Beth Hixson remembers that when her husband, Marc, drove her to the weed-choked, tumbledown 1950s rancher in Devon, “I would not get out of the car.”
It was 2009, and Marc had spotted the house online. With a rectangular acre lot, it would have room for a garden, patio, and outdoor play area for their growing family, which then included an infant, a toddler, and a dog. But Beth wanted to live on the Main Line, where she grew up.
“I saw in my head what the house could become,” Marc said.
With determination, he convinced Beth that his vision could become reality. And it did, although it took eight years for the 1,000-square-foot residence to more than quadruple in size and become the house they wanted.
After replacing siding, cutting back weeds, and painting, the Hixsons lived for the first four years in the original house with its warren of small rooms. There was no insulation, and the windows were old, so the place was cold and drafty. Beth’s family thought they were crazy for buying what her mother nicknamed “the sugar shack.”
Marc’s family was more understanding. His father was a contractor who had rebuilt a house in Media and inspired his son to do the same.
Renovations to the “sugar shack” were delayed by the birth of the couple’s second daughter and the launch of Marc’s consulting firm.
Finally, in 2013, the Hixsons hired Weaver Construction in Lancaster to initiate Phase I of Marc’s plan: an addition that included a great room, kitchen, mudroom, laundry, powder room, and two-car garage. Marc’s brother-in-law, Kevin McGinnis, designed the spacious kitchen and built the slate blue cabinetry there and in the mudroom. In 2015, a new basement was dug out with high ceilings to create an airy playroom for the children.
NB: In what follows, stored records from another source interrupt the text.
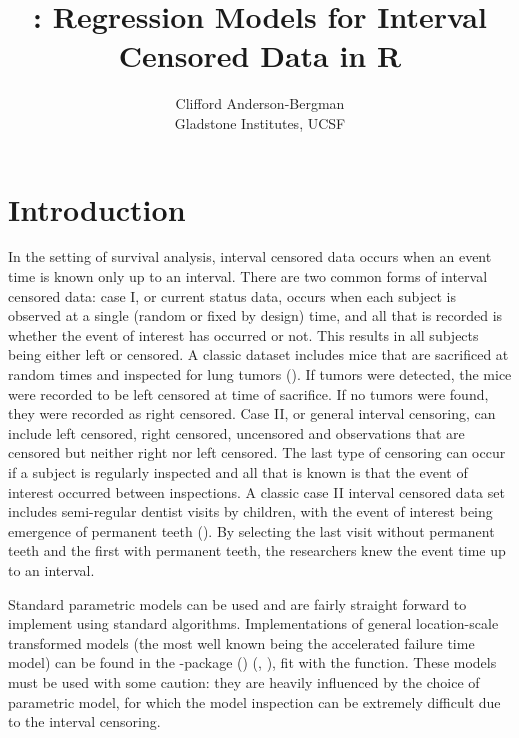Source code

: \documentclass[article]{jss}
\author{Clifford Anderson-Bergman\\Gladstone Institutes, UCSF}
\title{\pkg{icenReg}: Regression Models for Interval Censored Data in R}
\begin{document}

\section[intro]{Introduction}

	In the setting of survival analysis, interval censored data occurs when an event time is known only up to an interval. There are two common forms of interval censored data: case I, or current status data, occurs when each subject is observed at a single (random or fixed by design) time, and all that is recorded is whether the event of interest has occurred or not. This results in all subjects being either left or censored. A classic dataset includes mice that are sacrificed at random times and inspected for lung tumors (\cite{mice_tumors}). If tumors were detected, the mice were recorded to be left censored at time of sacrifice. If no tumors were found, they were recorded as right censored. Case II, or general interval censoring, can include left censored, right censored, uncensored and observations that are censored but neither right nor left censored. The last type of censoring can occur if a subject is regularly inspected and all that is known is that the event of interest occurred between inspections. A classic case II interval censored data set includes semi-regular dentist visits by children, with the event of interest being emergence of permanent teeth (\cite{toothStudy}). By selecting the last visit without permanent teeth and the first with permanent teeth, the researchers knew the event time up to an interval. 
	
	Standard parametric models can be used and are fairly straight forward to implement using standard algorithms. Implementations of general location-scale transformed models (the most well known being the accelerated failure time model) can be found in the -package (\cite{R})  (\cite{R_surv}, \cite{R_surv_book}), fit with the  function. These models must be used with some caution: they are heavily influenced by the choice of parametric model, for which the model inspection can be extremely difficult due to the interval censoring. 
	
\end{document}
The Hixsons were able to remain in the house during early renovations, but when the roof was raised in February 2017, they had to decamp to an apartment with their three children and two dogs. Work was completed in August of that year. “I wanted it to be finished before school reopened,” Beth said.
A central staircase opens onto a TV lounge on the second-floor landing furnished with giant fur pillows and a latticed rope swing. There are two bedrooms and an adjoining bath for daughters Ainsley, 9, and Maeve, 7, and a bedroom and bath for son Chace, 10.
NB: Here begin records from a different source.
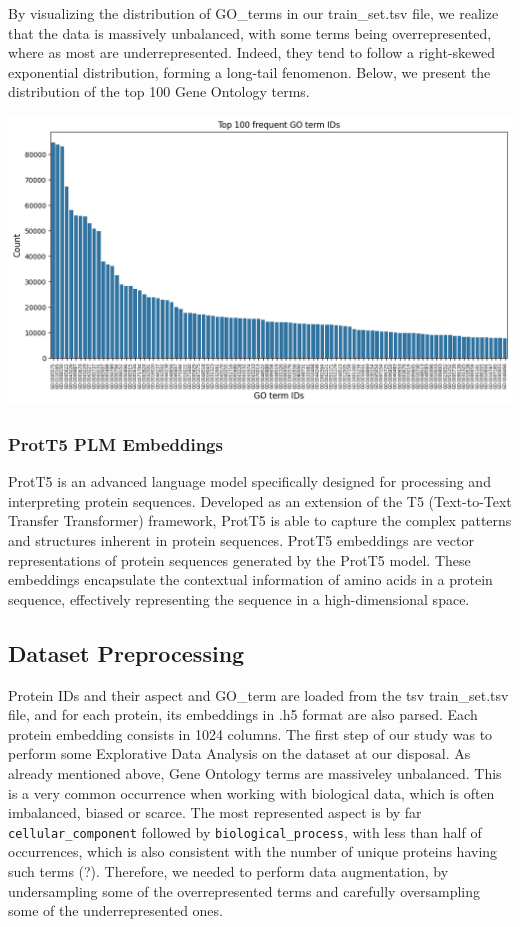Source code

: \documentclass[10pt,twocolumn,letterpaper]{article}
\begin{document}
By visualizing the distribution of GO\_terms in our train\_set.tsv file, we realize that the data is massively unbalanced, with some terms being overrepresented, where as most are underrepresented.
Indeed, they tend to follow a right-skewed exponential distribution, forming a long-tail fenomenon.
Below, we present the distribution of the top 100 Gene Ontology terms.

\begin{center}
    \includegraphics[scale=0.25]{img/go_terms_distribution.png} \\
\end{center}


\subsubsection{ProtT5 PLM Embeddings}

ProtT5 is an advanced language model specifically designed for processing and interpreting protein sequences. Developed as an extension of the T5 (Text-to-Text Transfer Transformer) framework, ProtT5 is able to capture the complex patterns and structures inherent in protein sequences.
ProtT5 embeddings are vector representations of protein sequences generated by the ProtT5 model. These embeddings encapsulate the contextual information of amino acids in a protein sequence, effectively representing the sequence in a high-dimensional space.

\subsection{Dataset Preprocessing}

Protein IDs and their aspect and GO\_term are loaded from the tsv train\_set.tsv file, and for each protein, 
its embeddings in .h5 format are also parsed. Each protein embedding consists in 1024 columns.
The first step of our study was to perform some Explorative Data Analysis on the dataset at our disposal.
As already mentioned above, Gene Ontology terms are massiveley unbalanced. This is a very common occurrence when working
with biological data, which is often imbalanced, biased or scarce.
The most represented aspect is by far \texttt{cellular\_component} followed by \texttt{biological\_process}, with less than half of occurrences,
which is also consistent with the number of unique proteins having such terms (?).
Therefore, we needed to perform data augmentation, by undersampling some of the overrepresented terms and carefully oversampling some of the underrepresented ones.
\end{document}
The master suite on the first floor features a bathroom with two vessel sinks. A former bedroom and bath became an office suite for Marc. The original kitchen space is another space for the children, Beth said.
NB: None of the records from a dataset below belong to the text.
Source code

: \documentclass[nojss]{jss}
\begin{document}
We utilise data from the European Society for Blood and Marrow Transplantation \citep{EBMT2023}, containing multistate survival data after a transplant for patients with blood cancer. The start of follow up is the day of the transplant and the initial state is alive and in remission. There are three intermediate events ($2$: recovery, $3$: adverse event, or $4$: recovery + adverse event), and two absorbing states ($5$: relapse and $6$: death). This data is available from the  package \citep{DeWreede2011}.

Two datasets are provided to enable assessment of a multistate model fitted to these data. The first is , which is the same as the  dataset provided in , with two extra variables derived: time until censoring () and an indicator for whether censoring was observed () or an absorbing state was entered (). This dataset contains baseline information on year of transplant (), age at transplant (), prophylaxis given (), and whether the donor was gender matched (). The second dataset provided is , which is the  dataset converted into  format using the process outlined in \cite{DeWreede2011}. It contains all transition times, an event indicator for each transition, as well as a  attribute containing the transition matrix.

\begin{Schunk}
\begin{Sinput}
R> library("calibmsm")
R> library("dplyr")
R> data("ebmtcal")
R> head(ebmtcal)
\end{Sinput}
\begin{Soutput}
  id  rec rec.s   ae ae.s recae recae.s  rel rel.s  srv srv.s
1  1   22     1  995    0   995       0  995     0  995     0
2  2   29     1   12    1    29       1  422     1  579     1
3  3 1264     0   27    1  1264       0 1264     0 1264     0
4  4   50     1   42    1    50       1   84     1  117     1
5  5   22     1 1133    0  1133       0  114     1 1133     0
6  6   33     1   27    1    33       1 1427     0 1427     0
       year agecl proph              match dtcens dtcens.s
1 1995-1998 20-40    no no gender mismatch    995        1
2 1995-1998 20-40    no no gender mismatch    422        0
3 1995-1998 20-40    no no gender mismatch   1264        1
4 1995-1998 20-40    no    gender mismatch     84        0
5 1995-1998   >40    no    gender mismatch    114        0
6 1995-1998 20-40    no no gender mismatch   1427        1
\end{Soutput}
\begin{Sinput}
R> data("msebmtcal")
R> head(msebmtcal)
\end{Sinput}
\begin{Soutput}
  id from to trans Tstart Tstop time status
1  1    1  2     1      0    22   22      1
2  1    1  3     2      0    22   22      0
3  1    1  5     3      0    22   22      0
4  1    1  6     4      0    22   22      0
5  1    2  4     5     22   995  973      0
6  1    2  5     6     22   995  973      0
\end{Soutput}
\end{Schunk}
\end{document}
New windows, insulation, heating, and air conditioning systems have been installed.
Attractive woods are used throughout the home, such as red oak floors, reclaimed barn-wood paneling in the basement, hemlock beams from Amish suppliers for the vaulted ceilings in the great room and second-floor landing, and cedar shake siding on the exterior of the house.
Early on, the Hixsons acquired a dining table fashioned from old barn beams and stained white. It seats 16. Nearby, ornately carved aqua doors flank one of the house’s three fireplaces.
To furnish the great room, Beth had assistance from neighbor Larina Kase, an interior designer. The women chose pale gray sofas and an area rug and two magenta upholstered armchairs. Kase introduced Beth to Merritt Gallery in Haverford, where Beth purchased several colorful expressionist portraits by Charles Dwyer.
Kase helped Ainsley choose a canopy bed draped in pink. Maeve’s headboard is festooned with pink flowers and birds. Aqua bird-printed wallpaper covers the ceiling. The same birds paper the powder room. Chace’s bedroom and Marc’s office are painted a deep blue. The Oriental rug in Marc’s office was pricey, “but he’s worth it,” Beth said.
The last phase of Marc’s plan, a brick patio and a winding brick pathway, was completed in 2017.
With the arrival of spring, the family can be outside, shooting balls into the basketball hoop or soccer net, swinging or sliding on the playground equipment, romping with the dogs, and gardening.
In nice weather, Marc, 42, and Beth, 39, have hosted parties for more than 100 guests, inviting family and friends who once doubted that Marc’s vision would ever become a reality.